[[ Data supplied, beginning ]]

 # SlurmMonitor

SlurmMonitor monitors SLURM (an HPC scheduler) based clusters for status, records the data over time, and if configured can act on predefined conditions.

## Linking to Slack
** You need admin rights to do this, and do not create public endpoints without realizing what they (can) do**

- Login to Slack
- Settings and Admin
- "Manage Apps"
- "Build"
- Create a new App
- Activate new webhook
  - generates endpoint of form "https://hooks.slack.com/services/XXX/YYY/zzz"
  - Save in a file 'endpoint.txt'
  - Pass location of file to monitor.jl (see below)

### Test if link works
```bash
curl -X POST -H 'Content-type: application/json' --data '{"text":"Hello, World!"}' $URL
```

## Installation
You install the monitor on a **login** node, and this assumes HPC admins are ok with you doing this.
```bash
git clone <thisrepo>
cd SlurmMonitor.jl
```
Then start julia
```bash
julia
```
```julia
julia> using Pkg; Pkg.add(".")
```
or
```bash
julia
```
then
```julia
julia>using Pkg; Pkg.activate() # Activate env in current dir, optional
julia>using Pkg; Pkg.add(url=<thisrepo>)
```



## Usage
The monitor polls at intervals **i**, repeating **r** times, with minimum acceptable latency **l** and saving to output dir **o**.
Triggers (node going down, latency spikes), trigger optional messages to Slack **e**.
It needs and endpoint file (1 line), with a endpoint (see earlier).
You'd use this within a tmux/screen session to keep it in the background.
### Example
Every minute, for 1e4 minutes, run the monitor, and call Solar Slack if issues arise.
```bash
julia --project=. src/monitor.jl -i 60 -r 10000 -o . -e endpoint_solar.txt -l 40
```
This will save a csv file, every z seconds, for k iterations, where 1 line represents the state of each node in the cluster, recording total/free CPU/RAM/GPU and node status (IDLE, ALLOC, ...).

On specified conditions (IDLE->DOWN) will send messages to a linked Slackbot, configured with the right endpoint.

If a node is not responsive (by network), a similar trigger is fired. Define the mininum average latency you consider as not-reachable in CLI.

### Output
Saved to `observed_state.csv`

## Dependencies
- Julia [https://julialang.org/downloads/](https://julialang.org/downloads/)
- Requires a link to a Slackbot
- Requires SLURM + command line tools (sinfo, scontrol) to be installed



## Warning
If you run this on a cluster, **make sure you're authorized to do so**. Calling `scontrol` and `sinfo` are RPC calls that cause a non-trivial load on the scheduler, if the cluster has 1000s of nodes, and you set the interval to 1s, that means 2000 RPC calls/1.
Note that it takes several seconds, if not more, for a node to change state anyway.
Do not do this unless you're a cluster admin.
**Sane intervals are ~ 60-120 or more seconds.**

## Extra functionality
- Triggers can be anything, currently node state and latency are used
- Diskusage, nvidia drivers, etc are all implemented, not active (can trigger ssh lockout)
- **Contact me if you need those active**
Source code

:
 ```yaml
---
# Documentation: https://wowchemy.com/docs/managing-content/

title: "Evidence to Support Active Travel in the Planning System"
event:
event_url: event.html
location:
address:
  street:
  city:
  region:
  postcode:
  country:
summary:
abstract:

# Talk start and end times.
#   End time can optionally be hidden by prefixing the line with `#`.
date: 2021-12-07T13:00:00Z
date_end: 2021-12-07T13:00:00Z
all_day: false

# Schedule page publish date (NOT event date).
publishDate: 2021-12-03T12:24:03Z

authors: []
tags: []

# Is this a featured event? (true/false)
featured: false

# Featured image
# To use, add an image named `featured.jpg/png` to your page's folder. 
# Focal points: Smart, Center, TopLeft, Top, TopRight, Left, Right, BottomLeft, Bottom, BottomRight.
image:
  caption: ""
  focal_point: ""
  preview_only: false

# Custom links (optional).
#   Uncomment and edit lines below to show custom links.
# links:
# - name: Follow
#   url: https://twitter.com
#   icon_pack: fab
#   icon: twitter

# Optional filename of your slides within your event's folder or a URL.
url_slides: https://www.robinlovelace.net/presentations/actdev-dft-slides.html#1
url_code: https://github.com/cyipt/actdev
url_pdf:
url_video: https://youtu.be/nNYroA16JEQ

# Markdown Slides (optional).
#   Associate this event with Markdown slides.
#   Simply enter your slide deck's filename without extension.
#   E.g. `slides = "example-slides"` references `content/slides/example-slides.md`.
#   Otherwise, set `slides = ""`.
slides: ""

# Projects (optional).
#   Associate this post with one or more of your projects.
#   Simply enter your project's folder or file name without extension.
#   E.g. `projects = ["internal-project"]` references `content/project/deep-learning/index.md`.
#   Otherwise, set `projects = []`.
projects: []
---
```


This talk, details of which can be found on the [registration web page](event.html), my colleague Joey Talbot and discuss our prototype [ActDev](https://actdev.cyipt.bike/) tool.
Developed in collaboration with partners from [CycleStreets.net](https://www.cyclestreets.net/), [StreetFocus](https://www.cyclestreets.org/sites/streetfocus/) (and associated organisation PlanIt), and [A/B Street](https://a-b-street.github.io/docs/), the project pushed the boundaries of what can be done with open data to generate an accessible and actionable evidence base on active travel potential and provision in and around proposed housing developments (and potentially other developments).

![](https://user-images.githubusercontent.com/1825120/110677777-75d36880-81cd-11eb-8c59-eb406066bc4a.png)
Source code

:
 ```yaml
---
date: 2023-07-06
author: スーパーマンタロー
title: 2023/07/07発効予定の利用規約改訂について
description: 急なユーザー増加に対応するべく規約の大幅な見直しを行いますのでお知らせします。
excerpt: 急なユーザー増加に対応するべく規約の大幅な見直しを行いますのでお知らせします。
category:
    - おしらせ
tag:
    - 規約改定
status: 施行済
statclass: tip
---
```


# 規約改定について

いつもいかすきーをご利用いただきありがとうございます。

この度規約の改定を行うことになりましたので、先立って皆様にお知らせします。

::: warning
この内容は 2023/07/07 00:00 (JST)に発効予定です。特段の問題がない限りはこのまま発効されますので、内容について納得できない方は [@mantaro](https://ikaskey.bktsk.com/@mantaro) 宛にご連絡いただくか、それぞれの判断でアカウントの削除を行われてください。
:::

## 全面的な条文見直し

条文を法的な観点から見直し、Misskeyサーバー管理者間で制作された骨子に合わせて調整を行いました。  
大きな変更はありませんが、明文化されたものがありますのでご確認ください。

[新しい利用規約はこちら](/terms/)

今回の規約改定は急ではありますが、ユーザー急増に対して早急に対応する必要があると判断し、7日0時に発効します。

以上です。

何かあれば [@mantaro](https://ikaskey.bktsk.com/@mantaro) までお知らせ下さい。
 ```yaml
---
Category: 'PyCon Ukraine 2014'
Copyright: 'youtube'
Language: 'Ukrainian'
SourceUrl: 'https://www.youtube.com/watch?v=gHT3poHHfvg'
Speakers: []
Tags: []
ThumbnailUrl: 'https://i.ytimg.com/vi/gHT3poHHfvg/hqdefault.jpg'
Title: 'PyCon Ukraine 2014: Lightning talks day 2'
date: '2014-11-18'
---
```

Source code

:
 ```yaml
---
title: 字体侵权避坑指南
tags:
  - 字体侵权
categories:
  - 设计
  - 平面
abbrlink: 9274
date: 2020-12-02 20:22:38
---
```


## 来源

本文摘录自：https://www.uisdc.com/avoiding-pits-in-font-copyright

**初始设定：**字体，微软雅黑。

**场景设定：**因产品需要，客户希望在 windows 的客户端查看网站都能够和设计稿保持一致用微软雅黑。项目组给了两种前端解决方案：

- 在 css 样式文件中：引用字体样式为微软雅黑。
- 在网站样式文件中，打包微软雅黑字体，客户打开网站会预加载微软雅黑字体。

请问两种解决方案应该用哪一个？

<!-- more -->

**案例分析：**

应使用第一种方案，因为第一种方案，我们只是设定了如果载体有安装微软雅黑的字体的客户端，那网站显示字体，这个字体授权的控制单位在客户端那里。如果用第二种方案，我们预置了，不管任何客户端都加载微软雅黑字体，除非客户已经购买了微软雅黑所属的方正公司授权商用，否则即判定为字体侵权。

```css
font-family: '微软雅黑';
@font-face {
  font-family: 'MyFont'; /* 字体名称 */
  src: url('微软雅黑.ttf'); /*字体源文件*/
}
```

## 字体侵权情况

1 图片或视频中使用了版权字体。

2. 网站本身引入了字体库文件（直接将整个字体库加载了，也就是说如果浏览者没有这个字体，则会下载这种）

[[ Data supplied, end ]]

Required action:
Please show every line of the entries above that contains the word "extension".

Written answer:
#   Simply enter your slide deck's filename without extension.
#   Simply enter your project's folder or file name without extension.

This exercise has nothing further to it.